## Problem requirements
Wherever an image appears in the entries, drop it and reproduce everything else exactly.

## Task data
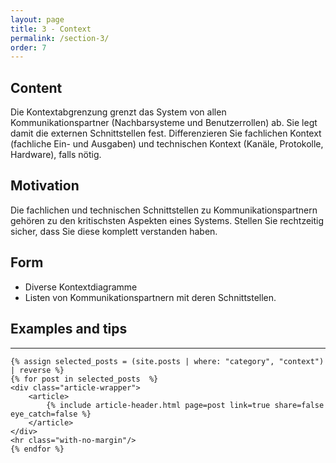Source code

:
 ```yaml
---
layout: page
title: 3 - Context
permalink: /section-3/
order: 7
---
```



## Content

Die Kontextabgrenzung grenzt das System von allen Kommunikationspartner
(Nachbarsysteme und Benutzerrollen) ab. Sie legt damit die externen Schnittstellen fest.
Differenzieren Sie fachlichen Kontext (fachliche Ein- und Ausgaben) und
technischen Kontext (Kanäle, Protokolle, Hardware), falls nötig.



## Motivation

Die fachlichen und technischen Schnittstellen zu Kommunikationspartnern gehören zu den
kritischsten Aspekten eines Systems. Stellen Sie rechtzeitig sicher,
dass Sie diese komplett verstanden haben.


## Form

*  Diverse Kontextdiagramme
*  Listen von Kommunikationspartnern mit deren Schnittstellen.


## Examples and tips
 
<div id="search-results">
    <hr id="first-hr" class="with-no-margin"/>

    {% assign selected_posts = (site.posts | where: "category", "context") | reverse %}
    {% for post in selected_posts  %}
    <div class="article-wrapper">
        <article>
            {% include article-header.html page=post link=true share=false eye_catch=false %}
        </article>
    </div>
    <hr class="with-no-margin"/>
    {% endfor %}
</div>
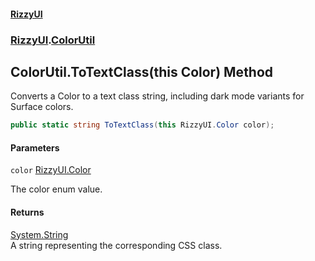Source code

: #### [RizzyUI](index 'index')
### [RizzyUI](RizzyUI 'RizzyUI').[ColorUtil](RizzyUI.ColorUtil 'RizzyUI.ColorUtil')

## ColorUtil.ToTextClass(this Color) Method

Converts a Color to a text class string, including dark mode variants for Surface colors.

```csharp
public static string ToTextClass(this RizzyUI.Color color);
```
#### Parameters

<a name='RizzyUI.ColorUtil.ToTextClass(thisRizzyUI.Color).color'></a>

`color` [RizzyUI.Color](https://docs.microsoft.com/en-us/dotnet/api/RizzyUI.Color 'RizzyUI.Color')

The color enum value.

#### Returns
[System.String](https://docs.microsoft.com/en-us/dotnet/api/System.String 'System.String')  
A string representing the corresponding CSS class.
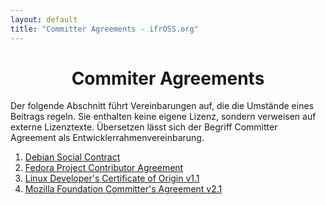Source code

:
 ```yaml
---
layout: default
title: "Committer Agreements - ifrOSS.org"
---
```


<h1 style="text-align: center;">️Commiter Agreements</h1>

Der folgende Abschnitt führt Vereinbarungen auf, die die Umstände
eines Beitrags regeln. Sie enthalten keine eigene Lizenz, sondern
verweisen auf externe Lizenztexte. Übersetzen lässt sich der
Begriff Committer Agreement als Entwicklerrahmenvereinbarung.

1. [Debian Social Contract](https://www.debian.org/social_contract)
2. [Fedora Project Contributor Agreement](https://fedoraproject.org/wiki/Legal:Fedora_Project_Contributor_Agreement#FPCA_Text)
3. [Linux Developer's Certificate of Origin v1.1](http://git.kernel.org/cgit/linux/kernel/git/torvalds/linux.git/tree/Documentation/SubmittingPatches#n358)
4. [Mozilla Foundation Committer's Agreement v2.1](https://www.mozilla.org/hacking/committer/committers-agreement.pdf)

## Solution to the exercise
Source code

:
 ```yaml
---
layout: page
title: 3 - Context
permalink: /section-3/
order: 7
---
```



## Content

Die Kontextabgrenzung grenzt das System von allen Kommunikationspartner
(Nachbarsysteme und Benutzerrollen) ab. Sie legt damit die externen Schnittstellen fest.
Differenzieren Sie fachlichen Kontext (fachliche Ein- und Ausgaben) und
technischen Kontext (Kanäle, Protokolle, Hardware), falls nötig.



## Motivation

Die fachlichen und technischen Schnittstellen zu Kommunikationspartnern gehören zu den
kritischsten Aspekten eines Systems. Stellen Sie rechtzeitig sicher,
dass Sie diese komplett verstanden haben.


## Form

*  Diverse Kontextdiagramme
*  Listen von Kommunikationspartnern mit deren Schnittstellen.


## Examples and tips
 
<div id="search-results">
    <hr id="first-hr" class="with-no-margin"/>

    {% assign selected_posts = (site.posts | where: "category", "context") | reverse %}
    {% for post in selected_posts  %}
    <div class="article-wrapper">
        <article>
            {% include article-header.html page=post link=true share=false eye_catch=false %}
        </article>
    </div>
    <hr class="with-no-margin"/>
    {% endfor %}
</div>
Source code

: #### [RizzyUI](index 'index')
### [RizzyUI](RizzyUI 'RizzyUI').[ColorUtil](RizzyUI.ColorUtil 'RizzyUI.ColorUtil')

## ColorUtil.ToTextClass(this Color) Method

Converts a Color to a text class string, including dark mode variants for Surface colors.

```csharp
public static string ToTextClass(this RizzyUI.Color color);
```
#### Parameters

<a name='RizzyUI.ColorUtil.ToTextClass(thisRizzyUI.Color).color'></a>

`color` [RizzyUI.Color](https://docs.microsoft.com/en-us/dotnet/api/RizzyUI.Color 'RizzyUI.Color')

The color enum value.

#### Returns
[System.String](https://docs.microsoft.com/en-us/dotnet/api/System.String 'System.String')  
A string representing the corresponding CSS class.
Source code

:
 ```yaml
---
layout: default
title: "Committer Agreements - ifrOSS.org"
---
```


<h1 style="text-align: center;">️Commiter Agreements</h1>

Der folgende Abschnitt führt Vereinbarungen auf, die die Umstände
eines Beitrags regeln. Sie enthalten keine eigene Lizenz, sondern
verweisen auf externe Lizenztexte. Übersetzen lässt sich der
Begriff Committer Agreement als Entwicklerrahmenvereinbarung.

1. [Debian Social Contract](https://www.debian.org/social_contract)
2. [Fedora Project Contributor Agreement](https://fedoraproject.org/wiki/Legal:Fedora_Project_Contributor_Agreement#FPCA_Text)
3. [Linux Developer's Certificate of Origin v1.1](http://git.kernel.org/cgit/linux/kernel/git/torvalds/linux.git/tree/Documentation/SubmittingPatches#n358)
4. [Mozilla Foundation Committer's Agreement v2.1](https://www.mozilla.org/hacking/committer/committers-agreement.pdf)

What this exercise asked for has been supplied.